Members of the Senate Foreign Relations Committee were set to grill Obama administration officials on Monday night in a closed-door hearing about nuclear cooperation with China, The Washington Post reports.
Experts say a pending deal to sell nuclear power plant equipment to the Chinese has raised concerns on Capitol Hill about proliferation and transfers of highly sensitive technology, the Post reports.
In April, the administration quietly gave notice
of a nuclear agreement renewal allowing China to buy more U.S.-designed reactors, take steps toward reprocessing plutonium, and acquire a technology that could also be used to make Chinese submarines stealthier, the Post reports.
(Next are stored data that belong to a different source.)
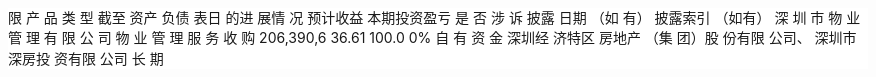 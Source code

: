 限
产
品
类
型
截至
资产
负债
表日
的进
展情
况
预计收益
本期投资盈亏
是
否
涉
诉
披露
日期
（如
有）
披露索引
（如有）
深
圳
市
物
业
管
理
有
限
公
司
物
业
管
理
服
务
收
购
206,390,6
36.61
100.0
0%
自
有
资
金
深圳经
济特区
房地产
（集
团）股
份有限
公司、
深圳市
深房投
资有限
公司
长
期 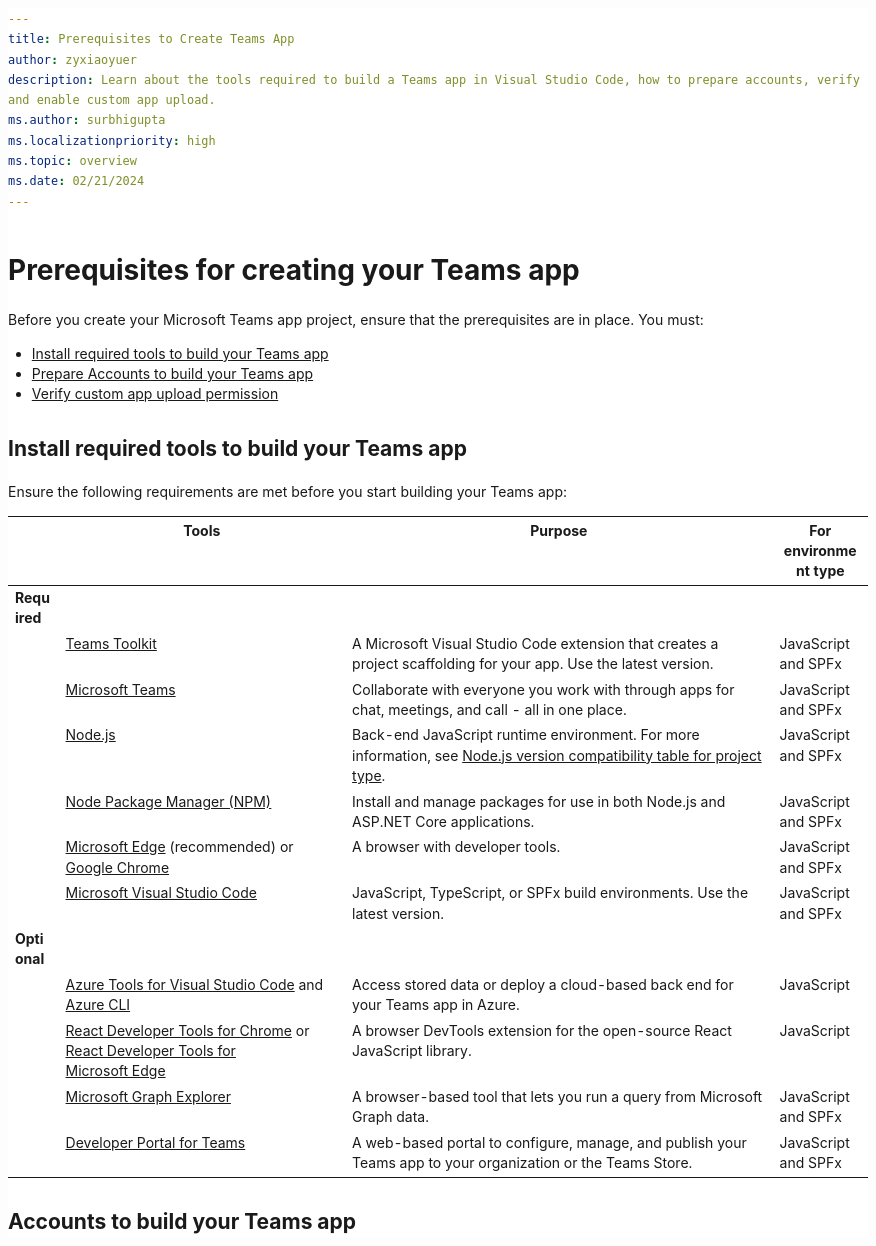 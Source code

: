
 ```yaml
---
title: Prerequisites to Create Teams App
author: zyxiaoyuer
description: Learn about the tools required to build a Teams app in Visual Studio Code, how to prepare accounts, verify and enable custom app upload.
ms.author: surbhigupta
ms.localizationpriority: high
ms.topic: overview
ms.date: 02/21/2024
---
```

# Prerequisites for creating your Teams app

Before you create your Microsoft Teams app project, ensure that the prerequisites are in place. You must:

* [Install required tools to build your Teams app](#install-required-tools-to-build-your-teams-app)
* [Prepare Accounts to build your Teams app](#accounts-to-build-your-teams-app)
* [Verify custom app upload permission](#verify-custom-app-upload-permission)

## Install required tools to build your Teams app

Ensure the following requirements are met before you start building your Teams app:

| &nbsp; | Tools | Purpose | For environment type|
| --- | --- | --- | --- |
| **Required** | &nbsp; | &nbsp; | &nbsp; |
| &nbsp; | [Teams Toolkit](https://marketplace.visualstudio.com/items?itemName=TeamsDevApp.ms-teams-vscode-extension)| A Microsoft Visual Studio Code extension that creates a project scaffolding for your app. Use the latest version. | JavaScript and SPFx |
| &nbsp; | [Microsoft Teams](https://www.microsoft.com/microsoft-teams/download-app) | Collaborate with everyone you work with through apps for chat, meetings, and call - all in one place.| JavaScript and SPFx|
| &nbsp; | [Node.js](https://nodejs.org/en/download/) | Back-end JavaScript runtime environment. For more information, see [Node.js version compatibility table for project type](~/toolkit/build-environments.md#nodejs-version-compatibility-table-for-project-type).| JavaScript and SPFx|
   | &nbsp; |[Node Package Manager (NPM)](https://www.npmjs.com/package/@microsoft/teamsfx) | Install and manage packages for use in both Node.js and ASP.NET Core applications.| JavaScript and SPFx|
| &nbsp; | [Microsoft&nbsp;Edge](https://www.microsoft.com/edge) (recommended) or [Google Chrome](https://www.google.com/chrome/) | A browser with developer tools. | JavaScript and SPFx|
| &nbsp; | [Microsoft Visual Studio Code](https://code.visualstudio.com/download) | JavaScript, TypeScript, or SPFx build environments. Use the latest version. | JavaScript and SPFx|
| **Optional** | &nbsp; | &nbsp; | &nbsp; |
| &nbsp; | [Azure Tools for Visual Studio Code](https://marketplace.visualstudio.com/items?itemName=ms-vscode.vscode-node-azure-pack) and [Azure CLI](/cli/azure/install-azure-cli) | Access stored data or deploy a cloud-based back end for your Teams app in Azure. | JavaScript|
| &nbsp; | [React Developer Tools for Chrome](https://chrome.google.com/webstore/detail/react-developer-tools/fmkadmapgofadopljbjfkapdkoienihi) or [React Developer Tools for Microsoft&nbsp;Edge](https://microsoftedge.microsoft.com/addons/detail/react-developer-tools/gpphkfbcpidddadnkolkpfckpihlkkil) | A browser DevTools extension for the open-source React JavaScript library. | JavaScript|
| &nbsp; | [Microsoft Graph Explorer](https://developer.microsoft.com/graph/graph-explorer) | A browser-based tool that lets you run a query from Microsoft Graph data. | JavaScript and SPFx|
| &nbsp; | [Developer Portal for Teams](https://dev.teams.microsoft.com/) | A web-based portal to configure, manage, and publish your Teams app to your organization or the Teams Store.| JavaScript and SPFx|

## Accounts to build your Teams app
The initial notice came and went with little discussion, but the issue now has the Senate's full attention, especially with the administration defending the deal in terms "similar to those deployed in the debate over Iran," writes the Post's Steven Mufson.
"We are just beginning what will be a robust review process," Senate Foreign Relations Chairman Bob Corker, R-Tenn., said in an email to the Post. "These agreements can be valuable tools for furthering U.S. interests, but they must support, not undermine, our nation’s critical nonproliferation objectives."
Five administration officials were scheduled to testify on Monday night in a private session beginning at 6 p.m. that would also include details from a classified assessment of China's nuclear export controls and China's relationships with "other countries of proliferation concern," the Post reports.
If Congress votes to block the agreement renewal with China, the world's biggest market for nuclear energy, the Chinese will feel free to do business with "another country with lower levels of proliferation controls," a senior administration official, speaking on condition of anonymity, told the Post.
But some nonproliferation experts fear the new deal will allow China to ramp up its already sizable nuclear weapons program and possibly equip its submarines with noise-dampening technology that was developed in the U.S., the Post reports.
A Senate Armed Services Committee aide, speaking anonymously, told the Post that because China appears to be constructing a new military base on reefs in the South China Sea, military applications for nuclear technology are a focus of the hearing.